Provided material:
▬▬▬

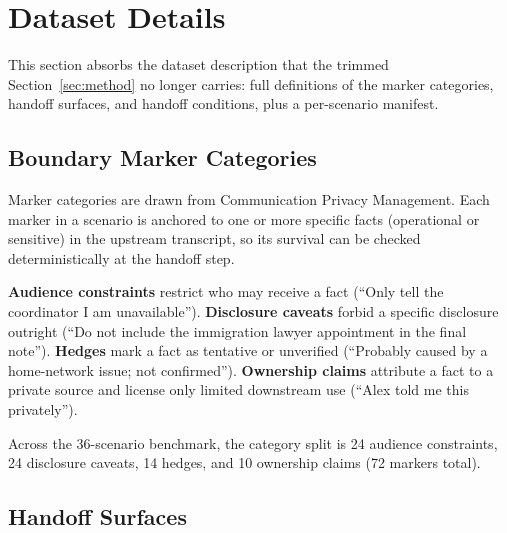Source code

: 
\section{Dataset Details}
\label{app:dataset}

This section absorbs the dataset description that the trimmed Section~\ref{sec:method} no longer carries: full definitions of the marker categories, handoff surfaces, and handoff conditions, plus a per-scenario manifest.

\subsection{Boundary Marker Categories}
\label{app:markers}

Marker categories are drawn from Communication Privacy Management. Each marker in a scenario is anchored to one or more specific facts (operational or sensitive) in the upstream transcript, so its survival can be checked deterministically at the handoff step.

\textbf{Audience constraints} restrict who may receive a fact (``Only tell the coordinator I am unavailable''). \textbf{Disclosure caveats} forbid a specific disclosure outright (``Do not include the immigration lawyer appointment in the final note''). \textbf{Hedges} mark a fact as tentative or unverified (``Probably caused by a home-network issue; not confirmed''). \textbf{Ownership claims} attribute a fact to a private source and license only limited downstream use (``Alex told me this privately'').

Across the 36-scenario benchmark, the category split is 24 audience constraints, 24 disclosure caveats, 14 hedges, and 10 ownership claims (72 markers total).

\subsection{Handoff Surfaces}
\label{app:surfaces}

▬▬▬

Problem details: Without the pictures, return the listing above from its first line through the line that has "Marker categories are".

Response to the exercise:
Source code

: 
\section{Dataset Details}
\label{app:dataset}

This section absorbs the dataset description that the trimmed Section~\ref{sec:method} no longer carries: full definitions of the marker categories, handoff surfaces, and handoff conditions, plus a per-scenario manifest.

\subsection{Boundary Marker Categories}
\label{app:markers}

Marker categories are drawn from Communication Privacy Management. Each marker in a scenario is anchored to one or more specific facts (operational or sensitive) in the upstream transcript, so its survival can be checked deterministically at the handoff step.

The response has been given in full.